On the other hand, it is relatively easy to show the shape of a function from a one dimensional space to another one-dimensional space. It is even easy to show a function from a one dimensional space to a two-dimensional space if one represents the graph as two separate graphs, one for each component dimension of the range (i.e. the target space).
So, I hit on the idea of showing the value of a complex function on a one-dimensional subset of the complex domain, with the intention that the user could interatively move the one-dimensional subset around.
I could have chosen a straight line as my subset. But there are some interesting theorems in complex analysis about the values of a complex function on, inside or outside a closed curve, so I decided it would be interesting to choose a circle. (To be precise, the circumference of a circle. Also, one could easily have the option of either a line or a circle, but so far I have only implemented a circle.)
I decided to program the visualization so that there was an initial circle showing the graph of f over the circle, and then the user could choose to manipulate the circle by moving it around and by changing its radius.

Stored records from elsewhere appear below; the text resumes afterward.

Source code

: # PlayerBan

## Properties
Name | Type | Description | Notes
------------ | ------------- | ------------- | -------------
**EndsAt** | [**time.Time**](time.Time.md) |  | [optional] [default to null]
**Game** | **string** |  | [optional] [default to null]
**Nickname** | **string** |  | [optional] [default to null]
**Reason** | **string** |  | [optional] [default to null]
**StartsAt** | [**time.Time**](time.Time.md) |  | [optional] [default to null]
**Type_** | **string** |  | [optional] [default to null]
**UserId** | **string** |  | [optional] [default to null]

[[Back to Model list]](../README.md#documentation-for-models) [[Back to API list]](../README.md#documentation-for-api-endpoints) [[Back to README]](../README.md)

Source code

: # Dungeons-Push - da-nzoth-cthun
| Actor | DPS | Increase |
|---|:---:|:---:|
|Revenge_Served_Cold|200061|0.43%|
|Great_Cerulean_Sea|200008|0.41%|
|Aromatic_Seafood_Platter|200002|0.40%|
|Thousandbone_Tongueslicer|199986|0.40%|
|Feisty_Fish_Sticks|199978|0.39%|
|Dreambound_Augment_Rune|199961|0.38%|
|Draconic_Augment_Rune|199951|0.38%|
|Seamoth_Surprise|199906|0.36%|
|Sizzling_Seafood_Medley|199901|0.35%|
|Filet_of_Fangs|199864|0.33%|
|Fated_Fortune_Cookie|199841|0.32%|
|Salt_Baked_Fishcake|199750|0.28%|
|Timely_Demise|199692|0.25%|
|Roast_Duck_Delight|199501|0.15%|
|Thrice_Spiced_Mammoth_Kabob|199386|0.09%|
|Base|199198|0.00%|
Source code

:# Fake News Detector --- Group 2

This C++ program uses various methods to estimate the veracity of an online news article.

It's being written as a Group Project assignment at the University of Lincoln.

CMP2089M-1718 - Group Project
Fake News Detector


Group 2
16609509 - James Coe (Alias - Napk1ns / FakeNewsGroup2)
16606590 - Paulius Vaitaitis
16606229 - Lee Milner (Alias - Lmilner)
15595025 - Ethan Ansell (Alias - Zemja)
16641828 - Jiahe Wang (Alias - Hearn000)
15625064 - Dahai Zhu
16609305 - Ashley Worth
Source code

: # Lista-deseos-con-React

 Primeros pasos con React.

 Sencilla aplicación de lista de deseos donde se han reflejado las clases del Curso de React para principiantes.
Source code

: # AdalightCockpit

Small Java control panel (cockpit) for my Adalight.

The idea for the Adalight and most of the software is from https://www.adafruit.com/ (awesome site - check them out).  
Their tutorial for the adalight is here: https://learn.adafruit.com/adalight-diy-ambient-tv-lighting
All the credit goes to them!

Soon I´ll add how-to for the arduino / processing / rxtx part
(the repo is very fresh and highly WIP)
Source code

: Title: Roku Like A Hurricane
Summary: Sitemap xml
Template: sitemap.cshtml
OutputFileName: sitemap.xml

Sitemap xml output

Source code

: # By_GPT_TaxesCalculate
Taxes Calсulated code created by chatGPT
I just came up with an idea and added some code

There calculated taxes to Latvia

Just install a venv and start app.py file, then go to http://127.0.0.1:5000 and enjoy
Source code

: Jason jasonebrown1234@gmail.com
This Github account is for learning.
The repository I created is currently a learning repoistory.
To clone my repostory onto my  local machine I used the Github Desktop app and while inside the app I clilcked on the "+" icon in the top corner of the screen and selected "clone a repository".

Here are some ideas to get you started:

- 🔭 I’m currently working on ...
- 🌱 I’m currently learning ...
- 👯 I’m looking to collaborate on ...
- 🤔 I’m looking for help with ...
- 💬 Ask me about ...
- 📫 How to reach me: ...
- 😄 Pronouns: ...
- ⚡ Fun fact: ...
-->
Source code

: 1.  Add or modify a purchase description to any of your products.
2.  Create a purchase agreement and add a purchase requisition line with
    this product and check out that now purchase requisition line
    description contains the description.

To display the value of the function f on the circle, it would be necessary to show each of the real and imaginary components of the value of f as a graph that somehow related to the circle.
The simplest way to do this is to use a form of polar coordinates where the angle coordinate corresponds to the location of z on the circle, and the radial coordinate corresponds to the real or imaginary component of f(z), where zero is on the circle, positive is outside the circle and negative is inside the circle.
There is a problem with this method of displaying the graph when overly negative values want to be a negative distance from the centre of the circle, and they "come out the other side". But this can be mitigated by providing an option to scale the graph size.
To emphasize that polar coordinates are being used, a polar coordinate grid should also be shown (and this adjusts accordingly when the graph is scaled).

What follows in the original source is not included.